* PROBLEM REQUIREMENTS *
Lines containing the word "writing" are to be copied from the data below.

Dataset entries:
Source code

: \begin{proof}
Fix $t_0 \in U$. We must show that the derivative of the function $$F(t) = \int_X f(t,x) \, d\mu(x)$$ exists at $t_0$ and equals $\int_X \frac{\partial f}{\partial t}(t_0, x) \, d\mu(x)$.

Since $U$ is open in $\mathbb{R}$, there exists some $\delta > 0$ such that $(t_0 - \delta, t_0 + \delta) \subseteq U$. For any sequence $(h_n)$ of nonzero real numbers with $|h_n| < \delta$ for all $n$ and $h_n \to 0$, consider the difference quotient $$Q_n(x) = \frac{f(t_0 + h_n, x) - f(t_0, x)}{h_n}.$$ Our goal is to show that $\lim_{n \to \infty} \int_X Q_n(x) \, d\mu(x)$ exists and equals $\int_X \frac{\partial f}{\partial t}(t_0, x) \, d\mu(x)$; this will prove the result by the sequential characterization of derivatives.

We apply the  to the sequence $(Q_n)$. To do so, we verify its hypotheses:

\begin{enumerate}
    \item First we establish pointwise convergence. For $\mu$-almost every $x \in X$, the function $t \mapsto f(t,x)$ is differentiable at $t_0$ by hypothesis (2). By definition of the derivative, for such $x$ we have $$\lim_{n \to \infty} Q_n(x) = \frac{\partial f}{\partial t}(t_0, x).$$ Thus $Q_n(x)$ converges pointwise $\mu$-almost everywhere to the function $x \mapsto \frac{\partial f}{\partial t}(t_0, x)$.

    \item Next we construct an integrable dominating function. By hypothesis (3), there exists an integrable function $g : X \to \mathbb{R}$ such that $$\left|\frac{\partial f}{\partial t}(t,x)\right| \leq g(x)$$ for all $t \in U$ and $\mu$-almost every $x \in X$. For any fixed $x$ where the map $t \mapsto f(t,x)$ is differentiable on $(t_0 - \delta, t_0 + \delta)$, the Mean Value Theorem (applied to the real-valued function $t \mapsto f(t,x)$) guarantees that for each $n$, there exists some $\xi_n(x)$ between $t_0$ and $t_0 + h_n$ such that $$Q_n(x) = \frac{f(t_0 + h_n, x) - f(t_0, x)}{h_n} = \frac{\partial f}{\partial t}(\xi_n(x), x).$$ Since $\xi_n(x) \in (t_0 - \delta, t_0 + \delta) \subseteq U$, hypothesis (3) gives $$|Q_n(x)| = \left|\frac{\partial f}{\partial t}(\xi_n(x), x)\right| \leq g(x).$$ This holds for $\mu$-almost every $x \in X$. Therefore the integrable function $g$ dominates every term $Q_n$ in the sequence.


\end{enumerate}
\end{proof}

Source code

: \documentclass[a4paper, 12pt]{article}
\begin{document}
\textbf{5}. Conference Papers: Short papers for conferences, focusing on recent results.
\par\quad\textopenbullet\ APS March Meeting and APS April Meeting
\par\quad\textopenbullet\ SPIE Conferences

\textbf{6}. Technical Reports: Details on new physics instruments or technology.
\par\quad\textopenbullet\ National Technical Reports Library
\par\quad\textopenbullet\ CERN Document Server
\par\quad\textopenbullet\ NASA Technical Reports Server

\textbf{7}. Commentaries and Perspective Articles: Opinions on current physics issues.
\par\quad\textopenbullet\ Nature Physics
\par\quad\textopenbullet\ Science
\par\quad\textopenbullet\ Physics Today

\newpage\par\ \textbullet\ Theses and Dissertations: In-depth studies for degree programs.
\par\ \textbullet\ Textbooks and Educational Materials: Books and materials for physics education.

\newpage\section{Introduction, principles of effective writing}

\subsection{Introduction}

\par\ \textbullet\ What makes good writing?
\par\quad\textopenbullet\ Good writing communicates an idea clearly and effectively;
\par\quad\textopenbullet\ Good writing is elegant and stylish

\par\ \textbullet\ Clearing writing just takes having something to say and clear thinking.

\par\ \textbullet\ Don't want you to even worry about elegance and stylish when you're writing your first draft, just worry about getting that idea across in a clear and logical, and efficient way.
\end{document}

* REPLY *
\newpage\section{Introduction, principles of effective writing}
\par\ \textbullet\ What makes good writing?
\par\quad\textopenbullet\ Good writing communicates an idea clearly and effectively;
\par\quad\textopenbullet\ Good writing is elegant and stylish
\par\ \textbullet\ Clearing writing just takes having something to say and clear thinking.
\par\ \textbullet\ Don't want you to even worry about elegance and stylish when you're writing your first draft, just worry about getting that idea across in a clear and logical, and efficient way.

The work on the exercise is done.